TASK OBJECTIVE> Lines that include the string "ttfamily" are the ones to copy from the entries below.

SUPPLIED MATERIAL>
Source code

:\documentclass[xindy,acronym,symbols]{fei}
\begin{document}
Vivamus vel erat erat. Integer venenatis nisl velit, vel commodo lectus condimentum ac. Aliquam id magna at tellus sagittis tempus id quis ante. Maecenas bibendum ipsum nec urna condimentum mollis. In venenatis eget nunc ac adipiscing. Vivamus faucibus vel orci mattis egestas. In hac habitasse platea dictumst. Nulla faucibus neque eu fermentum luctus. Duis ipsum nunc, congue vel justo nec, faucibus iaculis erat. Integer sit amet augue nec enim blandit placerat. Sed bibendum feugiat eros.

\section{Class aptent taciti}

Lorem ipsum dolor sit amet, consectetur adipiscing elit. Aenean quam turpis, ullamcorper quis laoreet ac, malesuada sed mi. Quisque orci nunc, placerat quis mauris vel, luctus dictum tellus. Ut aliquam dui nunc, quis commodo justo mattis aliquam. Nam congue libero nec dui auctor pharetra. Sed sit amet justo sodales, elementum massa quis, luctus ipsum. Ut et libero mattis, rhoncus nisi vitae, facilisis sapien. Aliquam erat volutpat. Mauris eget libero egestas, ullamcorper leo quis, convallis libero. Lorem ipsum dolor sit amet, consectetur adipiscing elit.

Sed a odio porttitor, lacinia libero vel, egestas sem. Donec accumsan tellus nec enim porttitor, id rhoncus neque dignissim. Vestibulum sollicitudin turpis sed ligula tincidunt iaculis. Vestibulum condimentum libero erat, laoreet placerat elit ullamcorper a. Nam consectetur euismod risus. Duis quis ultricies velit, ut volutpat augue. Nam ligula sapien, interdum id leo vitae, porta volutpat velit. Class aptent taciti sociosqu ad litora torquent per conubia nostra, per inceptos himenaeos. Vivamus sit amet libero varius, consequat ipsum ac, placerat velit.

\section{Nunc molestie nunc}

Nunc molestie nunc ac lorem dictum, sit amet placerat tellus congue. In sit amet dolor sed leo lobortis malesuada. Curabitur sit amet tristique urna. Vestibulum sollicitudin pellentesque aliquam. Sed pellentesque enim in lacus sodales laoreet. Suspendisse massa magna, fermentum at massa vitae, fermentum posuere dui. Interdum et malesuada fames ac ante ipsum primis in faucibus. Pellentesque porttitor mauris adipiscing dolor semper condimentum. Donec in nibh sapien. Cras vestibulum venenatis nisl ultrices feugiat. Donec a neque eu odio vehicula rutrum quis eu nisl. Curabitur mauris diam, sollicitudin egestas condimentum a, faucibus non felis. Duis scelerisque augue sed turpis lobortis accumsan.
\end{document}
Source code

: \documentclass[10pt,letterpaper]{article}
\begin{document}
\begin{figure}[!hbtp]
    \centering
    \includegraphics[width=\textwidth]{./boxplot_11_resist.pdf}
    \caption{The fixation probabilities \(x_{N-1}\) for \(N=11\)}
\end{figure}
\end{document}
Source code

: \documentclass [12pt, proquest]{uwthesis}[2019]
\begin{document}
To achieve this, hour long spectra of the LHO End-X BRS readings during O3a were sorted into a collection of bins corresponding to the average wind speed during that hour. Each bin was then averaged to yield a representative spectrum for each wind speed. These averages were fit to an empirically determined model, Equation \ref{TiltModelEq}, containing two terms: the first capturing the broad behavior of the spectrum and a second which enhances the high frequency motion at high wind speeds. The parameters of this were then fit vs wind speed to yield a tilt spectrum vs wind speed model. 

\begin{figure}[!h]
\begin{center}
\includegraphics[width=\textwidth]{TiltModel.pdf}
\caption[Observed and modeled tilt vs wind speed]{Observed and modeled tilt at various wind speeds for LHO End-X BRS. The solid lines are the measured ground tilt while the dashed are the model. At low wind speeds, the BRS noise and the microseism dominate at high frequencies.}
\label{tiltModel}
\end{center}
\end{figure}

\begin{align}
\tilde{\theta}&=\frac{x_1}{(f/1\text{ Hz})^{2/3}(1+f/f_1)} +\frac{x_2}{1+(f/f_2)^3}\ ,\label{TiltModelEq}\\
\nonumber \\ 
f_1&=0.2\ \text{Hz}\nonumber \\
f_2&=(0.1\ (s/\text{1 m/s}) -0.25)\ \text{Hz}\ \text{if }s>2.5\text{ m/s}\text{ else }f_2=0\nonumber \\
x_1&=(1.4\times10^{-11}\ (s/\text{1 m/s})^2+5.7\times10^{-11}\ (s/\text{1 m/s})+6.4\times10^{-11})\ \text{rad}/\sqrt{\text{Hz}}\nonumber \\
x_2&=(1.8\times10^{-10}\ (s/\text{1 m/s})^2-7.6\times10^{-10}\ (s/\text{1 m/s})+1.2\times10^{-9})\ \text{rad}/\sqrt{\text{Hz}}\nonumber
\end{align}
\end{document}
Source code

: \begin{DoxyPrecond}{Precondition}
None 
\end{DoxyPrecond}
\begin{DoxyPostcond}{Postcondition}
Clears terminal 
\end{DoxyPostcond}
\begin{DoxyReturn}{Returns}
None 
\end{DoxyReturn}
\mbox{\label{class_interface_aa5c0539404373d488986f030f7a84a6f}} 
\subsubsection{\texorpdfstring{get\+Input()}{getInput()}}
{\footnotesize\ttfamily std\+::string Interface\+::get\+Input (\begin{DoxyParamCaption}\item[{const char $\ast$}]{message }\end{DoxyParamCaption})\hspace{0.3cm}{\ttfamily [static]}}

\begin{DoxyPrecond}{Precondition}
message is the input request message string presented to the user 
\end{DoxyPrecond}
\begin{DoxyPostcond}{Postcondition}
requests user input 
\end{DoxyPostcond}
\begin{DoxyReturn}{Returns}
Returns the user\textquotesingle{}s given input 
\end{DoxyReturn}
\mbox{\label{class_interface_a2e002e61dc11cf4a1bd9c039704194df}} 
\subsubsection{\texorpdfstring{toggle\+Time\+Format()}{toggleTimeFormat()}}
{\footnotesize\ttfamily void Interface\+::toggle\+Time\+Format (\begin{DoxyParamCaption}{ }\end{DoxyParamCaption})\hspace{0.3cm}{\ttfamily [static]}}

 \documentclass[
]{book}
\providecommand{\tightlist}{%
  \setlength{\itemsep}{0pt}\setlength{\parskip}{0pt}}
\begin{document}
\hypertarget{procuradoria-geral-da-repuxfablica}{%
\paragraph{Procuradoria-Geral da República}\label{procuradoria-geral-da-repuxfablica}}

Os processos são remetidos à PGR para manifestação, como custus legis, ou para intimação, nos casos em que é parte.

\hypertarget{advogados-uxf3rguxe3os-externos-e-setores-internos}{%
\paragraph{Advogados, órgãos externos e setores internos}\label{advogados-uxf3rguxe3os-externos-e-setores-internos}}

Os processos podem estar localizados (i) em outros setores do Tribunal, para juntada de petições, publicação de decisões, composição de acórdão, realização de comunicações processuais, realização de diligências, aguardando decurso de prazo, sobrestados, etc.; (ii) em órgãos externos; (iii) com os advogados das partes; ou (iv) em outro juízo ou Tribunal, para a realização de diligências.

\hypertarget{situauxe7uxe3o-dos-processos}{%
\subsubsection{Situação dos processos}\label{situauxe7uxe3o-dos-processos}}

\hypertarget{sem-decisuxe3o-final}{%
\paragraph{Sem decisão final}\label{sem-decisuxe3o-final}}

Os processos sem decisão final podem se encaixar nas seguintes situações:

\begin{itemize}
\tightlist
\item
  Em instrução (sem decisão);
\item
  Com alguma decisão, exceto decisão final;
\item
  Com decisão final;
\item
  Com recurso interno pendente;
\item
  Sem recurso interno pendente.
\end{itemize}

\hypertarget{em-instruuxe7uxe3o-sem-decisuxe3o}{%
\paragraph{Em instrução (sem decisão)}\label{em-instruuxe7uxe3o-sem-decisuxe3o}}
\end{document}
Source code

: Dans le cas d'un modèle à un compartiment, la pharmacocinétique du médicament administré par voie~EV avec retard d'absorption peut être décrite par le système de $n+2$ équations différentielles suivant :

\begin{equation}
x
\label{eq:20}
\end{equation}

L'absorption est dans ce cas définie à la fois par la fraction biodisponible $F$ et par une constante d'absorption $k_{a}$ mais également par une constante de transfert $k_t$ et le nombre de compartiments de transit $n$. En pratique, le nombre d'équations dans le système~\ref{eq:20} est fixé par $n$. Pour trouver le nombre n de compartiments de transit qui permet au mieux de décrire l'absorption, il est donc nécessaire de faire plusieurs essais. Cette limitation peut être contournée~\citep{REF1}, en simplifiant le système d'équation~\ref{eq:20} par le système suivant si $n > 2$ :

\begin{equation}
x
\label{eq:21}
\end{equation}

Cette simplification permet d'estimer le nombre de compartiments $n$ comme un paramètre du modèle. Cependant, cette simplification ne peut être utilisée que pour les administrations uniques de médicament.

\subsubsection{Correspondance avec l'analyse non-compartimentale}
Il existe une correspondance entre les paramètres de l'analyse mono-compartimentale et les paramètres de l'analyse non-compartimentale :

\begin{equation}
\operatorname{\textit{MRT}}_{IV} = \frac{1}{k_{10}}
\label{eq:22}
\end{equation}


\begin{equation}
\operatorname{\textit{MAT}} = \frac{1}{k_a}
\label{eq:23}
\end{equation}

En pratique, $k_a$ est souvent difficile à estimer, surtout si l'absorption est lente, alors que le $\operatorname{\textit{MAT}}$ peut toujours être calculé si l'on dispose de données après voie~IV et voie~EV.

EXERCISE RESULT>
{\footnotesize\ttfamily std\+::string Interface\+::get\+Input (\begin{DoxyParamCaption}\item[{const char $\ast$}]{message }\end{DoxyParamCaption})\hspace{0.3cm}{\ttfamily [static]}}
{\footnotesize\ttfamily void Interface\+::toggle\+Time\+Format (\begin{DoxyParamCaption}{ }\end{DoxyParamCaption})\hspace{0.3cm}{\ttfamily [static]}}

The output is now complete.